WASHINGTON, D.C. (WGHP) – North Carolina’s newly elected senator, Republican Ted Budd, has dropped his first piece of legislation since taking the oath in January.

A U.S. Border Patrol agent walks up to a new section of the border wall before the arrival of former Acting Homeland Secretary Chad Wolf in 2020 in McAllen, Texas. (Joel Martinez/The Monitor via AP)

Budd is the primary sponsor of the “Build the Wall Now Act,” which would require the U.S. to resume building a wall along its Southern border with Mexico to deter illegal immigration.

President Joe Biden, on the day of his inauguration in January 2021, ordered construction on the wall to pause and funds that were diverted by former President Donald Trump to build a border wall be held while the situation was studied. Oddly, Biden took some heat for work done along the wall last year.

Budd’s bill would require border wall construction to resume within 24 hours and $2.1 billion that a release called “unspent wall funding” be available to pay for it.

In this Monday, Sept. 30, 2019, photo, U.S. Sen. Thom Tillis responds to questions during an interview in Raleigh, N.C. North Carolina voters were deciding on Super Tuesday which Democrat they believe can unseat Sen. Thom Tillis and whether the current GOP lieutenant governor is the one best suited to oust Gov.
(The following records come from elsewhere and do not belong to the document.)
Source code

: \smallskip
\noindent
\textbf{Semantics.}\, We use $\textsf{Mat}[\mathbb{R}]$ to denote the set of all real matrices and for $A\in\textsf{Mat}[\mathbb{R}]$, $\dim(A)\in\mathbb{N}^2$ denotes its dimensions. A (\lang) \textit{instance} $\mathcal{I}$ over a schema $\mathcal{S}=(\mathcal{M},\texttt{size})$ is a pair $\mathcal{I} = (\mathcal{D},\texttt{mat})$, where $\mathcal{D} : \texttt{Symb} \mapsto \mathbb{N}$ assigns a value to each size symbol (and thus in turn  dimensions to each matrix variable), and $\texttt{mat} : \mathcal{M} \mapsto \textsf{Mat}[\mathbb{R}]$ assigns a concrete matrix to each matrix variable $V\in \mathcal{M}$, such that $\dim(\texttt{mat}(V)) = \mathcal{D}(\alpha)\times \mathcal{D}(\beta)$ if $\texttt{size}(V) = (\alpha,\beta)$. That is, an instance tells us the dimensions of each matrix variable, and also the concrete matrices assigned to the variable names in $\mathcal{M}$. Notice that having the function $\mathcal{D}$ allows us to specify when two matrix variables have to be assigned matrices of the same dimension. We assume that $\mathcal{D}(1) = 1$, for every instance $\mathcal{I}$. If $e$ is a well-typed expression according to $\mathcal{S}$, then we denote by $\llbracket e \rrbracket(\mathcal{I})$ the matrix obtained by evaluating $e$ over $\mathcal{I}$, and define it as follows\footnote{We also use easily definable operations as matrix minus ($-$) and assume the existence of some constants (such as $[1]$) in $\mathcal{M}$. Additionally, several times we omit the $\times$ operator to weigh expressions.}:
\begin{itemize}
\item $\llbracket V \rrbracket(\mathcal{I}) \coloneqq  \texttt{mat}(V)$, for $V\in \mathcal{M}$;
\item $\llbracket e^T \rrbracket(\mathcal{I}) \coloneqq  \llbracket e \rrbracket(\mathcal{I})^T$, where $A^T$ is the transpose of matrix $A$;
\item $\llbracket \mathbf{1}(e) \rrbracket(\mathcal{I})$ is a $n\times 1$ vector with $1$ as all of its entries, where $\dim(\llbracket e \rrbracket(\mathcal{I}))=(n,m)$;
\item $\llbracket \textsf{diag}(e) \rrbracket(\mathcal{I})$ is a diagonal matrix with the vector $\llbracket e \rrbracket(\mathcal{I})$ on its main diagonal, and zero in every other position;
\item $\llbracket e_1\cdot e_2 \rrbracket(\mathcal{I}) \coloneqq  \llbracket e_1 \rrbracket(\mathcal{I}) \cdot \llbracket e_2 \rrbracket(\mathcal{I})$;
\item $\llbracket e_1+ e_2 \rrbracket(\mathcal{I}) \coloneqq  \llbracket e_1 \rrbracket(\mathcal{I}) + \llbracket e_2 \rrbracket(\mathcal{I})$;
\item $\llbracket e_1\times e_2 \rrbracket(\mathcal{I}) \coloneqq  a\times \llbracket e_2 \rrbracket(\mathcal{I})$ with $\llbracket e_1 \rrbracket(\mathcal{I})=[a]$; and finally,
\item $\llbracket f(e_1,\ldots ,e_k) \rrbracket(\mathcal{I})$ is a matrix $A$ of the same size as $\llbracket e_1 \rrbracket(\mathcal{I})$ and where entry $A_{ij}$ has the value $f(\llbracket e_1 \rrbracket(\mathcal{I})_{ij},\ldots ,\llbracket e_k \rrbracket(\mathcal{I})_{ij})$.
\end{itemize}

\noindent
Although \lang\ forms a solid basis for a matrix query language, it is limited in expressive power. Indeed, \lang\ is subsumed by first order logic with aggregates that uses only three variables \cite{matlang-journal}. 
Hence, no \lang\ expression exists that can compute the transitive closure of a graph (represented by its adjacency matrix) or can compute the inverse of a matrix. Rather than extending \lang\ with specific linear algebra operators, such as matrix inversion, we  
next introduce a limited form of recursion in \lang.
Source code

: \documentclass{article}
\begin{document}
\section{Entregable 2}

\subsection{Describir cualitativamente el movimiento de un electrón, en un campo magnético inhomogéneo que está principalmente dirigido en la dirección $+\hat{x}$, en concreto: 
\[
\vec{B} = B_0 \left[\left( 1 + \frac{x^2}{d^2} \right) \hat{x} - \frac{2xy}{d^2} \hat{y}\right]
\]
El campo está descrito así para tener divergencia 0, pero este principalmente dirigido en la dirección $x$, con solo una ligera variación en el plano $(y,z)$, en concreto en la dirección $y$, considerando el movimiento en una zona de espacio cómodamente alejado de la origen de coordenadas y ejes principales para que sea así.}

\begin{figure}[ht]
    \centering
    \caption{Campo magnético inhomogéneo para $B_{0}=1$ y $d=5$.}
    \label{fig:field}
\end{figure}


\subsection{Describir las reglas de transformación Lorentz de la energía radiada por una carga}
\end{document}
Roy Cooper in the fall.(AP Photo/Gerry Broome)
U.S. Sen. Thom Tillis (AP Photo/Gerry Broome)
U.S. Sen. Ted Budd (WGHP)

The bill is cosponsored by North Carolina’s other senator, Republican Thom Tillis, along with Sens. Ted Cruz (R-Texas), Steve Daines (R-Mont.), Mike Crapo (R-Idaho), James Risch (R-Idaho), and Mike Rounds (R-S.Dak.). There is a companion bill in the House.

“President Biden has created the worst border crisis in American history,” Budd said in a release announcing the bill. “Instead of taking steps to solve this crisis, the Biden administration has tried to run out the regulatory clock on border wall construction.

“The Build the Wall Now Act ends this administration’s excuses and forces them to restart wall construction immediately. It’s time for a comprehensive solution to end the Biden Border Crisis, and this bill does just that.”

If you measure illegal immigration by the number of apprehensions at the border, there have been significant rises in the number of detentions in the past two years, the most since 2005. Apprehensions in the last two years of Trump’s presidency were the most in any year since 2009.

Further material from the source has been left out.